_Assignment_
From the records below, find each line with the string "arithmetic" and copy it.

_Records shown_
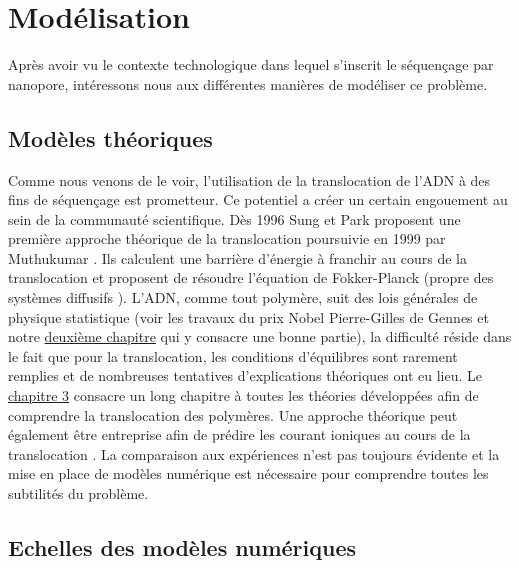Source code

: \section{Modélisation}


Après avoir vu le contexte technologique dans lequel s'inscrit le séquençage par nanopore, intéressons nous aux différentes manières de modéliser ce problème.





\subsection{Modèles théoriques}

Comme nous venons de le voir, l'utilisation de la translocation de l'ADN à des fins de séquençage est prometteur. Ce potentiel a créer un certain engouement au sein de la communauté scientifique. Dès 1996  Sung et Park proposent une première approche théorique de la translocation \cite{Sung1996} poursuivie en 1999 par Muthukumar \cite{Muthukumar1999}. Ils calculent une barrière d'énergie à franchir au cours de la translocation et proposent de résoudre l'équation de Fokker-Planck (propre des systèmes diffusifs \cite{shiriaev1992selected}). L'ADN, comme tout polymère, suit des lois générales de physique statistique (voir les travaux du prix Nobel Pierre-Gilles de Gennes \cite{Gennes197911} et notre \hyperref[resideal]{deuxième chapitre} qui y consacre une bonne partie), la difficulté réside dans le fait que pour la translocation, les conditions d'équilibres sont rarement remplies et de nombreuses tentatives d'explications théoriques ont eu lieu. Le \hyperref[translocmurfixe]{chapitre 3} consacre un long chapitre à toutes les théories développées afin de comprendre la translocation des polymères. Une approche théorique peut également être entreprise afin de prédire les courant ioniques au cours de la translocation \cite{Im2002,Noskov2004,Saraniti2006}. La comparaison aux expériences n'est pas toujours évidente et la mise en place de modèles numérique est nécessaire pour comprendre toutes les subtilités du problème.




\subsection{Echelles des modèles numériques}


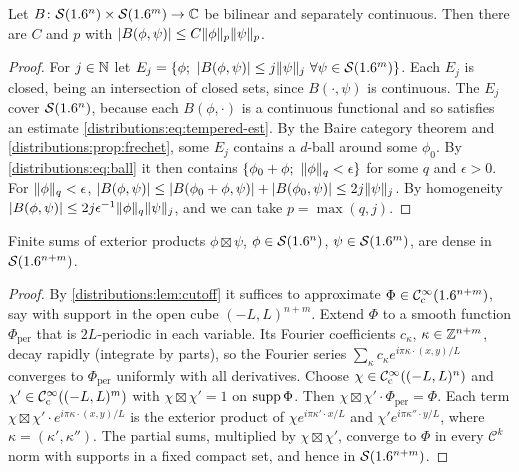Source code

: \begin{lemma}\label{distributions:lem:joint}
Let $B\colon\cS(\R^n)\times\cS(\R^m)\to\C$ be bilinear and separately continuous. Then
there are $C$ and $p$ with $|B(\phi,\psi)|\le C\norm{\phi}_p\norm{\psi}_p$.
\end{lemma}
\begin{proof}
For $j\in\N$ let
$E_j=\{\phi;\ |B(\phi,\psi)|\le j\norm{\psi}_j\ \forall\psi\in\cS(\R^m)\}$. Each $E_j$ is
closed, being an intersection of closed sets, since $B(\cdot,\psi)$ is continuous. The
$E_j$ cover $\cS(\R^n)$, because each $B(\phi,\cdot)$ is a continuous functional and so
satisfies an estimate \eqref{distributions:eq:tempered-est}. By the Baire category
theorem and \cref{distributions:prop:frechet}, some $E_j$ contains a $d$-ball around
some $\phi_0$. By \eqref{distributions:eq:ball} it then contains
$\{\phi_0+\phi;\ \norm{\phi}_q<\epsilon\}$ for some $q$ and $\epsilon>0$. For
$\norm{\phi}_q<\epsilon$,
$|B(\phi,\psi)|\le|B(\phi_0+\phi,\psi)|+|B(\phi_0,\psi)|\le2j\norm{\psi}_j$. By
homogeneity $|B(\phi,\psi)|\le2j\epsilon^{-1}\norm{\phi}_q\norm{\psi}_j$, and we can take
$p=\max(q,j)$.
\end{proof}

\begin{lemma}\label{distributions:lem:tensor-dense}
Finite sums of exterior products $\phi\boxtimes\psi$, $\phi\in\cS(\R^n)$,
$\psi\in\cS(\R^m)$, are dense in $\cS(\R^{n+m})$.
\end{lemma}
\begin{proof}
By \cref{distributions:lem:cutoff} it suffices to approximate
$\Phi\in\CIc(\R^{n+m})$, say with support in the open cube $(-L,L)^{n+m}$. Extend $\Phi$
to a smooth function $\Phi_{\mathrm{per}}$ that is $2L$-periodic in each variable. Its
Fourier coefficients $c_\kappa$, $\kappa\in\Z^{n+m}$, decay rapidly (integrate by
parts), so the Fourier series
$\sum_\kappa c_\kappa e^{i\pi\kappa\cdot(x,y)/L}$ converges to $\Phi_{\mathrm{per}}$
uniformly with all derivatives. Choose $\chi\in\CIc((-L,L)^n)$ and
$\chi'\in\CIc((-L,L)^m)$ with $\chi\boxtimes\chi'=1$ on $\supp\Phi$. Then
$\chi\boxtimes\chi'\cdot\Phi_{\mathrm{per}}=\Phi$. Each term
$\chi\boxtimes\chi'\cdot e^{i\pi\kappa\cdot(x,y)/L}$ is the exterior product of
$\chi e^{i\pi\kappa'\cdot x/L}$ and $\chi'e^{i\pi\kappa''\cdot y/L}$, where
$\kappa=(\kappa',\kappa'')$. The partial sums, multiplied by $\chi\boxtimes\chi'$,
converge to $\Phi$ in every $\mathcal{C}^k$ norm with supports in a fixed compact set,
and hence in $\cS(\R^{n+m})$.
\end{proof}

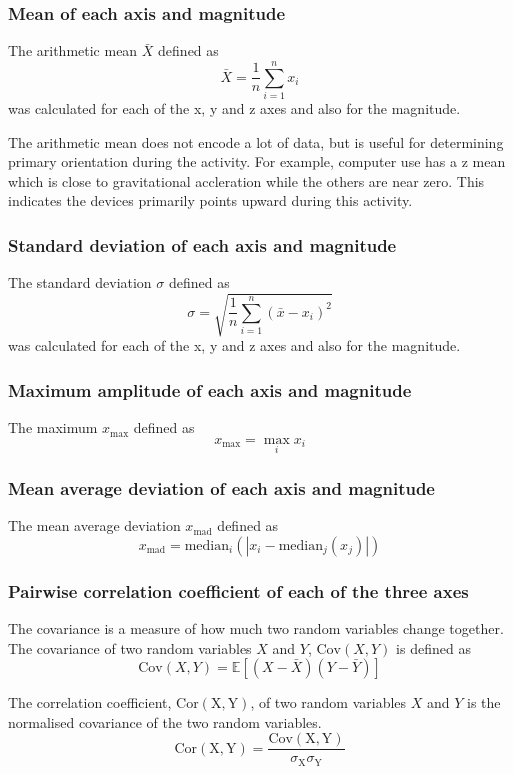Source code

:       \subsubsection{Mean of each axis and magnitude}
        The arithmetic mean $\bar{X}$ defined as $$\bar{X} = \frac{1}{n}\sum\limits_{i = 1}^{n}x_i$$ was calculated for each of the x, y and z axes and also for the magnitude.
        
        The arithmetic mean does not encode a lot of data, but is useful for determining primary orientation during the activity. For example, computer use has a z mean which is close to gravitational accleration while the others are near zero. This indicates the devices primarily points upward during this activity.
      
      \subsubsection{Standard deviation of each axis and magnitude}
        The standard deviation $\sigma$ defined as $$\sigma = \sqrt{\frac{1}{n}\sum\limits_{i = 1}^{n}(\bar{x}-x_i)^2}$$ was calculated for each of the x, y and z axes and also for the magnitude.
        
      \subsubsection{Maximum amplitude of each axis and magnitude}
        The maximum $x_{\max}$ defined as $$x_{\max} = \max_i x_i $$
      \subsubsection{Mean average deviation of each axis and magnitude}
        The mean average deviation $x_\mathrm{mad}$ defined as $$x_\mathrm{mad} = \mathrm{median}_i (|x_i - \mathrm{median}_j(x_j)|)$$
      \subsubsection{Pairwise correlation coefficient of each of the three axes}
        The covariance is a measure of how much two random variables change together. The covariance of two random variables $X$ and $Y$, $\mathrm{Cov}(X, Y)$ is defined as $$\mathrm{Cov}(X, Y) = \mathbb{E}[(X - \bar{X})(Y - \bar{Y})]$$
        
        The correlation coefficient, $\mathrm{Cor(X,Y)}$, of two random variables $X$ and $Y$ is the normalised covariance of the two random variables. $$\mathrm{Cor(X,Y)} = \frac{\mathrm{Cov(X,Y)}}{\sigma_{\mathrm{X}}\sigma_{\mathrm{Y}}}$$
        

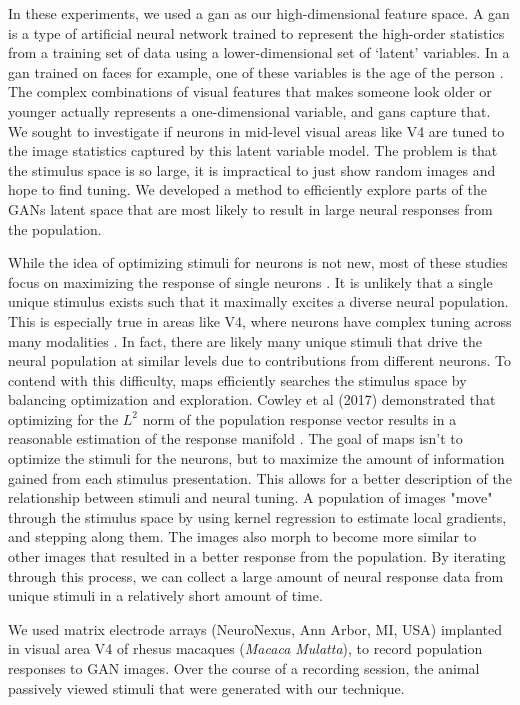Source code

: In these experiments, we used a \gls{gan} as our high-dimensional feature space. A \gls{gan} is a type of artificial neural network trained to represent the high-order statistics from a training set of data using a lower-dimensional set of `latent’ variables. In a \gls{gan} trained on faces for example, one of these variables is the age of the person \parencite{Karras2019}. The complex combinations of visual features that makes someone look older or younger actually represents a one-dimensional variable, and \glspl{gan} capture that. We sought to investigate if neurons in mid-level visual areas like V4 are tuned to the image statistics captured by this latent variable model. The problem is that the stimulus space is so large, it is impractical to just show random images and hope to find tuning. We developed a method to efficiently explore parts of the GANs latent space that are most likely to result in large neural responses from the population. 

While the idea of optimizing stimuli for neurons is not new, most of these studies focus on maximizing the response of single neurons \parencite{Ponce2019, Bashivan2019}.  It is unlikely that a single unique stimulus exists such that it maximally excites a diverse neural population. This is especially true in areas like V4, where neurons have complex tuning across many modalities \parencite{Pasupathy2002}. In fact, there are likely many unique stimuli that drive the neural population at similar levels due to contributions from different neurons. To contend with this difficulty, \gls{maps} efficiently searches the stimulus space by balancing optimization and exploration. Cowley et al (2017) demonstrated that optimizing for the $L^2$ norm of the population response vector results in a reasonable estimation of the response manifold \parencite{Cowley2017}. The goal of \gls{maps} isn't to optimize the stimuli for the neurons, but to maximize the amount of information gained from each stimulus presentation. This allows for a better description of the relationship between stimuli and neural tuning. A population of images "move" through the stimulus space by using kernel regression to estimate local gradients, and stepping along them. The images also morph to become more similar to other images that resulted in a better response from the population. By iterating through this process, we can collect a large amount of neural response data from unique stimuli in a relatively short amount of time. 


We used matrix electrode arrays (NeuroNexus, Ann Arbor, MI, USA) implanted in visual area V4 of rhesus macaques ({\it Macaca Mulatta}), to record population responses to GAN images. Over the course of a recording session, the animal passively viewed stimuli that were generated with our technique.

_Response_
        The arithmetic mean $\bar{X}$ defined as $$\bar{X} = \frac{1}{n}\sum\limits_{i = 1}^{n}x_i$$ was calculated for each of the x, y and z axes and also for the magnitude.
        The arithmetic mean does not encode a lot of data, but is useful for determining primary orientation during the activity. For example, computer use has a z mean which is close to gravitational accleration while the others are near zero. This indicates the devices primarily points upward during this activity.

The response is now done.